# Support Vector Machines
### Jack Bennetto
#### February 2, 2017

## Objectives
 * Explain margins, support vectors, and hyperplanes
 * Compute a linear SVC model, tuning C
 * Compute a non-linear SVM, tuning $\gamma$ or degree
 * Explain the relationship of all the hyperparameters to bias and variance

## Agenda

Morning agenda

 * SVM as a classifier
 * Decision boundaries
 * Maximum-margin classification
 
Afternoon agenda
 * Soft boundaries and scalar-vector classification
 * Additional features for non-linear boundaries
 * Kernels and SVMs
 * Other stuff

# Morning Lecture

## What is SVM?

The SVM was first developed in the '60s by Vladimir Vapnik, it wasn't well known until the '90s.

Advantages
 * Best model for well-separated data 
 * Works well for for high-dimensional data
 * Non-linear kernels can match non-linear boundaries
 
Disadvantages
 * Doesn't do well at providing probability
 * Not very interpretable, or visualizable for high-dimensional data
 * Slow to train
 * Need to standardize/normalize features



SVM can also be used for regression.

In [None]:
import numpy as np
import scipy.stats as scs

import matplotlib.pyplot as plt
%matplotlib inline

from sklearn.linear_model import LogisticRegression
from sklearn.svm import SVC

In [None]:
def plot_boundary(ax, b0, b1, b2, margin=0, ls='-', color='k', alpha=1.0):
    '''
    Plot a decision boundary on an existing axis
    '''
        
    # save the limits, so the decision boundary doesn't expand them
    xlim = ax.get_xlim()
    ylim = ax.get_ylim()

    # boundary_x are the x axis values for the boundary, from X[0]
    # boundary_y are the y axis values for the boundary, from X[1]
    boundary_x = np.zeros(4)
    boundary_y = np.zeros(4)
    boundary_x[:2] = xlim[0], xlim[1]
    boundary_y[:2] = (margin - b0 - b1 * boundary_x[:2]) / b2
    boundary_y[2:] = ylim[0], ylim[1]
    boundary_x[2:] = (margin - b0 - b2 * boundary_y[2:]) / b1
    
    # we could just plot all the points,
    # but if we do that with a dotted line it plots over itself
    irng = [boundary_x.argmin(), boundary_x.argmax()]
    ax.plot(boundary_x[irng], boundary_y[irng], color=color, ls=ls, alpha=alpha)
    # restore the saved limits
    ax.set_xlim(xlim)
    ax.set_ylim(ylim)

## Decision boundaries

SVM is focused on situations 

Let's choose some points, plot them and consider a couple possible boundaries.

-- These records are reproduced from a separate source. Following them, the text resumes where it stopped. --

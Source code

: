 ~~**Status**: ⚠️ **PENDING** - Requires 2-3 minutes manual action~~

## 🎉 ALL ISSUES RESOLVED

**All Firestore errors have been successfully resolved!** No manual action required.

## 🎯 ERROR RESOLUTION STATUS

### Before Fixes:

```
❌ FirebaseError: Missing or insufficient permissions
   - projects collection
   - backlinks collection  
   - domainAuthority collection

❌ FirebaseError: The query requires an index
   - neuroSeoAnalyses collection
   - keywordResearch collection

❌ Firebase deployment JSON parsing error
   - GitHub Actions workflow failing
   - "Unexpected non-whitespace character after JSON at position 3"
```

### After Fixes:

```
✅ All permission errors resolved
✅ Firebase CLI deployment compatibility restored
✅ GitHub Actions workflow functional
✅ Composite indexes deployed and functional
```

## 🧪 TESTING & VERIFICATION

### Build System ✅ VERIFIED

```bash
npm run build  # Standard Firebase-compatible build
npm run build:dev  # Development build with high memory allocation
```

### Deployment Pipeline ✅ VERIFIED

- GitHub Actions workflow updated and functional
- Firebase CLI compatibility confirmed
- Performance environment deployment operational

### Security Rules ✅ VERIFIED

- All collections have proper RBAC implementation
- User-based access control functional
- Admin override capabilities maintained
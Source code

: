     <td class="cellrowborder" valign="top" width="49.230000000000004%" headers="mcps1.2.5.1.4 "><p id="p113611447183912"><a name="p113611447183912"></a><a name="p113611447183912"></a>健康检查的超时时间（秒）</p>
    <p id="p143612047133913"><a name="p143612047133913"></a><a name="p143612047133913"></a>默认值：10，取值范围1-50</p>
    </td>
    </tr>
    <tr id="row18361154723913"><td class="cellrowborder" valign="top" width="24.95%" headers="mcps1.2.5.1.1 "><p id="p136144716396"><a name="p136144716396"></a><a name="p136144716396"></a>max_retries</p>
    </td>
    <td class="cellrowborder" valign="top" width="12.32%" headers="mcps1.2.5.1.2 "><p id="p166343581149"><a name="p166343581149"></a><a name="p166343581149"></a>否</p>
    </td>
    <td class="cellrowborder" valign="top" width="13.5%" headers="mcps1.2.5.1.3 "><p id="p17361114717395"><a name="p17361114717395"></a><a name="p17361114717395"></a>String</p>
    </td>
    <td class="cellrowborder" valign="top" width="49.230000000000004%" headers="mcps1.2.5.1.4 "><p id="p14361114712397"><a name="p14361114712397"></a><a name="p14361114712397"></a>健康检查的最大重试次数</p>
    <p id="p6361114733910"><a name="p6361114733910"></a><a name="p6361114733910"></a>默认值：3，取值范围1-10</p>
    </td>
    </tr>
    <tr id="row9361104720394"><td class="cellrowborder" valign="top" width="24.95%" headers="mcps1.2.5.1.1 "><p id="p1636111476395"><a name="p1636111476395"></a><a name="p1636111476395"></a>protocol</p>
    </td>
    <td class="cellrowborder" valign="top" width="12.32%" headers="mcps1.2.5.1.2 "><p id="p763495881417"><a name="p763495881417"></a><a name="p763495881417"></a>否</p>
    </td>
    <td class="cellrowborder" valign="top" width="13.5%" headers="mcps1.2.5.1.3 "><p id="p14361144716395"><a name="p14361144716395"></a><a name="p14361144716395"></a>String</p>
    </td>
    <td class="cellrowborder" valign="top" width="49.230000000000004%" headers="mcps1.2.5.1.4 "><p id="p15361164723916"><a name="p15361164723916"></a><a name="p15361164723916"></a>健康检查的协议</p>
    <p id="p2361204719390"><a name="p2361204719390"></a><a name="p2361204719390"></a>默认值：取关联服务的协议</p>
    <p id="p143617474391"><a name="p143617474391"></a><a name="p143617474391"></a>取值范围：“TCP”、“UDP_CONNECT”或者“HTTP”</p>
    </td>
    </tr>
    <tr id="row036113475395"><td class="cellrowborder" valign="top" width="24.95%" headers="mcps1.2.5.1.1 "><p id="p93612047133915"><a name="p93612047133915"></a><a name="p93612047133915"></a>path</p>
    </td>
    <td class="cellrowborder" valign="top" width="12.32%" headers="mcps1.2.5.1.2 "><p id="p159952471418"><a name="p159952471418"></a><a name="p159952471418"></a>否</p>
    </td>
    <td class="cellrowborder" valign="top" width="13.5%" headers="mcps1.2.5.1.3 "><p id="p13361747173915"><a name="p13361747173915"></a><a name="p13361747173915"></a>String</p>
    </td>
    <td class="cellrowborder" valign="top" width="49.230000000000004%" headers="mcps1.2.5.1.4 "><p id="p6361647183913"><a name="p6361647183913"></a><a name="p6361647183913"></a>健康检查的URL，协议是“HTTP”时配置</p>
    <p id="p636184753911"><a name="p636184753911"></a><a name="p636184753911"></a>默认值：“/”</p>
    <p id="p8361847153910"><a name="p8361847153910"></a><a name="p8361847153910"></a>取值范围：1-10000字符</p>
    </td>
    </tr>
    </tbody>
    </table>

For the rest of the morning, we'll only consider cases where we have two classes that can be completely separated with a single line. In the afternoon we'll extend that so include soft margins and non-linear boundaries.

In [None]:
np.random.seed(42)
npts = 100
X_a = np.zeros((npts, 2))
X_a[npts/2:, 0] = scs.norm(0,1).rvs(npts/2)
X_a[npts/2:, 1] = scs.norm(0,5).rvs(npts/2)
X_a[:npts/2, 0] = scs.norm(24,10).rvs(npts/2)
X_a[:npts/2, 1] = scs.norm(0,1).rvs(npts/2)
# rotate a bit
X_a = X_a.dot([[1,-.2],[.2,1]])
y_a = np.zeros(npts, dtype='int32')
y_a[npts/2:] = 1

model_lr_a = LogisticRegression(intercept_scaling=100)
model_lr_a.fit(X_a, y_a)
model_sv_a = SVC(kernel='linear')
model_sv_a.fit(X_a, y_a)

In [None]:
fig, ax = plt.subplots(figsize=(15,8))
ax.scatter(X_a[:,0], X_a[:,1], color=np.array(['r', 'b'])[y_a])
ax.set_aspect('equal')

plot_boundary(ax, model_lr_a.intercept_[0], model_lr_a.coef_[0][0], model_lr_a.coef_[0][1], color='k')
plot_boundary(ax, model_sv_a.intercept_[0], model_sv_a.coef_[0][0], model_sv_a.coef_[0][1], color='k')
ax.plot([3.41,3.41],[-15,10], color='k')
#plot_boundary(ax, 4.17468436879, -1.00207931899, 0.200425620857, color='g')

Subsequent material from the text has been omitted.